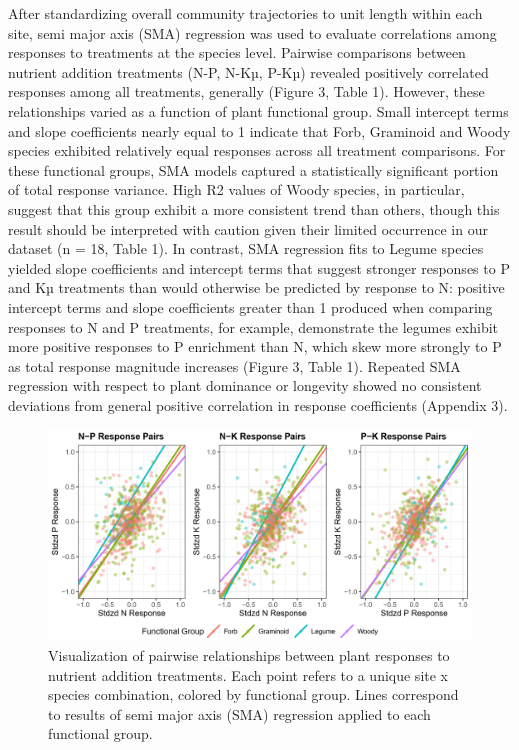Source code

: \documentclass[twoside,12pt,final]{ucthesis-CA2012}
\begin{document}
\begin{ucmainmatter}
After standardizing overall community trajectories to unit length within each site, semi major axis (SMA) regression was used to evaluate correlations among responses to treatments at the species level. Pairwise comparisons between nutrient addition treatments (N-P, N-Kµ, P-Kµ) revealed positively correlated responses among all treatments, generally (Figure 3, Table 1). However, these relationships varied as a function of plant functional group. Small intercept terms and slope coefficients nearly equal to 1 indicate that Forb, Graminoid and Woody species exhibited relatively equal responses across all treatment comparisons. For these functional groups, SMA models captured a statistically significant portion of total response variance. High R2 values of Woody species, in particular, suggest that this group exhibit a more consistent trend than others, though this result should be interpreted with caution given their limited occurrence in our dataset (n = 18, Table 1).
In contrast, SMA regression fits to Legume species yielded slope coefficients and intercept terms that suggest stronger responses to P and Kµ treatments than would otherwise be predicted by response to N: positive intercept terms and slope coefficients greater than 1 produced when comparing responses to N and P treatments, for example, demonstrate the legumes exhibit more positive responses to P enrichment than N, which skew more strongly to P as total response magnitude increases (Figure 3, Table 1).
Repeated SMA regression with respect to plant dominance or longevity showed no consistent deviations from general positive correlation in response coefficients (Appendix 3).
\begin{figure}
\centering
\includegraphics[width=\textwidth,height=0.35\textheight]{figure/Fig1_3.png}
\caption{Visualization of pairwise relationships between plant responses to nutrient addition treatments. Each point refers to a unique site x species combination, colored by functional group. Lines correspond to results of semi major axis (SMA) regression applied to each functional group. \label{fig-1-3}}

\end{figure}
\end{ucmainmatter}
\end{document}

***

> **What is needed**: Find the word "ucmainmatter" in the entries and show each line where it is found.

> **Answer to the exercise**:
\begin{ucmainmatter}
\end{ucmainmatter}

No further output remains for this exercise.